The first time I got called ‘whore’ I was shocked. I think I may have blushed. I know it made my cunt throb a little. It’s ok, Mr Foucault isn’t here now I can’t imagine him saying the word ‘cunt’ can you? But the novelty wore off after a while. words are like that aren’t they? You can use them so many times and then they lose their power. I have found that with words like ‘love’ and ‘sir’ and ‘discourse’ and ‘gender’.
Where was I? Excuse me I am a bit tired. Oh yes, whore.
That whole Stephen Fry thing with the feminists. I got straight away how it was all about who was allowed to call men dirty dogs and who was allowed to say women are pure and honourable ladies and when gay men are acceptable and when they are dangerous perverts. And why women’s whole lives are led under the fear of being ravaged and raped and murdered by men. Yes, Germaine Greer crystallised that message with her idea that women would be in mortal danger if they went cottaging. In mortal danger of being ignored most likely.
Anyway the thing I missed out was how what the feminists were also insinuating was that nice ladies who are pretty enough and bright enough to have sex between ‘classy sheets’ and who don’t need to go out and fuck strangers in toilets, they are different and nicer than those other women. The whores. Whores do need to go out at night and fuck strange men and risk their lives in unlit streets with no husband to call to check they are ok. They need to not because they have an insatiable desire, but because they need the money. And luckily, those dirty dogs, men, are willing to pay. As Stephen made quite clear.
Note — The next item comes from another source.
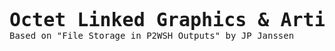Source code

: <pre><p><strong style="font-size:30px;">Octet Linked Graphics & Artifacts</strong><br/>Based on "File Storage in P2WSH Outputs" by JP Janssen</p></pre>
In a way, I think Stephen and the feminists were both suggesting that whoring around, whether for cash or out of uncontrollable libido, isn’t such a great thing. But Stephen included himself in the whoring, however limp and lame his attempts at whoring may have been. The feminists distanced themselves from the whores, both gay and ‘female’. Because nice girls don’t.
That’s what I was thinking about when I was distracting myself from being pissed off that writing a novel is not an escape from reality at all. And neither is sex. And that bastard Foucault knew both of those facts, so I am not sure why I need to repeat them, especially not in a fictional, fucking format.
But thinking about whores always cheers me up. They remind me about being human. And about the whore inside me, that’s never been paid, not in cash, though I have drunk a lot of free wine and eaten a lot of free dinners, and sucked quite a few cocks that I wasn’t in a massive hurry to suck. Does that count? Do I count?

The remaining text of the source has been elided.